Mandatory lobby register requires EU treaty change
14.12.13 @ 08:08
BRUSSELS - A treaty change or a unanimous decision from member states is needed to make the EU-joint transparency register mandatory.
“To get a legal base, we need a treaty change,” German centre-right MEP Rainer Wieland, told this website on Friday (13 December).
“And we expect the commission to come up with a proposal for a legal base,” added Wieland, who heads the parliament’s working group on the joint transparency register.
A review of the register on Thursday recommends the European Commission come forward with a proposal to adapt the EU Treaty to make it compulsory.
The idea still has to get screened and approved by the parliament’s constitutional affairs committee before a formal proposal is put forward to the commission.
Should the treaty change idea fall apart then the commission needs to put together another proposal by 2016, which would require unanimity among EU member states.
Wieland said this is the least favourable of the two options because it would exclude the parliament from having any influence.
“It is also possible the commission does not want to come with a proposal because it is out of any reach to get a decision of the council,” he said.
If no decision is made, then the transparency register will come up for review again in 2017.
Parliament sources say European commissioner for inter-institutional affairs Maros Sefcovic wants to keep the register voluntary in order to attract more entries.
The commission’s official line is that making the register mandatory would be too difficult.
“It would raise a great number of complex legal issues, in particular with regard to the scope of the register, and compliance with other articles of the treaties,” it said in a statement.
The two sides came together to review the register and instead put forward some 30 recommendations to improve it.
One idea is to expand the scope to include all lobbying activities no matter where they take place geographically.

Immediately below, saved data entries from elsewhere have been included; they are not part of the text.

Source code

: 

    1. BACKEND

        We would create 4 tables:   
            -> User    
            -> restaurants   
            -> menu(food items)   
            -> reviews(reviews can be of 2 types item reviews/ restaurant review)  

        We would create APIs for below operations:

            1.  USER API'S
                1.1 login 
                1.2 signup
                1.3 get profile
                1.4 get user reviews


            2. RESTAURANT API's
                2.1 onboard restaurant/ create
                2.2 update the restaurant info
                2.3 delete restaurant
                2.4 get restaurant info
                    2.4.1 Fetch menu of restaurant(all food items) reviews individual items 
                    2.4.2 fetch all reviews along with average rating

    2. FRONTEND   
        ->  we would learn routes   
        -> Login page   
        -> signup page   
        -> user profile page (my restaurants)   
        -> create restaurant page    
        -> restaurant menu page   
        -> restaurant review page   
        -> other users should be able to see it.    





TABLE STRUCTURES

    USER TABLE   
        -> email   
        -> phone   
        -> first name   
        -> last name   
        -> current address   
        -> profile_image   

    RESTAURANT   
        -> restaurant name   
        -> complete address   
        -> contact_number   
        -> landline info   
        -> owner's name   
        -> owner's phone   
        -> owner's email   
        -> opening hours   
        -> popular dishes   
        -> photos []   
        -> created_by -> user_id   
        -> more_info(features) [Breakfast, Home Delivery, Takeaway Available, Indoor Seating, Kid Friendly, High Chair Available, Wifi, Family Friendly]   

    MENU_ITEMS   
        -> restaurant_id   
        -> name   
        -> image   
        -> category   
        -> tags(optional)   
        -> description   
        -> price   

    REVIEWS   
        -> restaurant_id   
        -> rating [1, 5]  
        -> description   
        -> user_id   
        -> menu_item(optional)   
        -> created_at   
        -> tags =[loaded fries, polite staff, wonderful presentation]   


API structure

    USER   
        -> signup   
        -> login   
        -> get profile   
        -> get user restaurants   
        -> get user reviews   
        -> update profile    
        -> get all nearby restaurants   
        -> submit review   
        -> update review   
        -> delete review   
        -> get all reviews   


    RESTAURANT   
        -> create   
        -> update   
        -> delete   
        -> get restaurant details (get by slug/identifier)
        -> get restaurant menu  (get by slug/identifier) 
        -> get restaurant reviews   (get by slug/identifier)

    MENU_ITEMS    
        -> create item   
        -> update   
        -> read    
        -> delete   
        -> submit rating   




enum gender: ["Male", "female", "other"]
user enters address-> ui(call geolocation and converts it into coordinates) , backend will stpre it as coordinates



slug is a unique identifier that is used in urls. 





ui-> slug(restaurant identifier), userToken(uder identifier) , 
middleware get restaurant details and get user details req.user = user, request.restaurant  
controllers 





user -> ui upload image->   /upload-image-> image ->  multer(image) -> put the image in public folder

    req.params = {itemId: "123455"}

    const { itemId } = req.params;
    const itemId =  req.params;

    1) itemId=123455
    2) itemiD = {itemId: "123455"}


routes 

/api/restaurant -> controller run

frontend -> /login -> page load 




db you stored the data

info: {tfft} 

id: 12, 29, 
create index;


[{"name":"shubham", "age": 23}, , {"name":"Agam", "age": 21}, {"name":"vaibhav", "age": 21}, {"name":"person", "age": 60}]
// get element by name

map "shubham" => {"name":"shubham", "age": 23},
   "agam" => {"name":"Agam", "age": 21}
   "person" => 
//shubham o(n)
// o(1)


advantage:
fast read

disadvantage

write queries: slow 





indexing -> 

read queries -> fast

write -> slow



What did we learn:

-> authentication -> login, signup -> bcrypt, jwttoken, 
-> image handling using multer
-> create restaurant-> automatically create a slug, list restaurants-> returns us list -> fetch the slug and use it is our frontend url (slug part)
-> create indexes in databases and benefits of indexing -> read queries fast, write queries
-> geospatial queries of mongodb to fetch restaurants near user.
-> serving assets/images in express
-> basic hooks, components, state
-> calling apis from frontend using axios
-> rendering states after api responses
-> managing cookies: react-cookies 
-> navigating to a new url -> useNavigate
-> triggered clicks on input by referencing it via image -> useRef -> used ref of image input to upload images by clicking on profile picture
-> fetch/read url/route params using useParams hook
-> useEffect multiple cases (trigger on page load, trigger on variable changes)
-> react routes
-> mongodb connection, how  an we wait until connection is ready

Another is to make a distinction between for profit and non-profit agencies.
Both the MEPs and the commission agree incentives need to be put in place to encourage more people to register.
The working group wants to shut out the exceptions to a rule that requires registration to access parliament buildings.
“These incentives include facilitating access to EP premises, the possibility to be consulted by the commission as experts or by heard at EP committee hearings,” notes the working group.
But Olivier Hoedeman at the Brussels-base Corporate Europe Observatory described the recommendations as “incredibly vague.”
He noted the commission meets with major corporations that are not in the registry like US investment bank Goldman Sachs.
The commission, for its part, estimates up to 75 percent of all relevant business-related entities and around 60 percent of NGOs operating in Brussels have registered.
Nearly 6,000 organisations are currently in the register, although pro-transparency groups say numerous entries are either out of date and contain errors.
Registrants are required to update the data once a year and on issues they lobbied on in the previous year.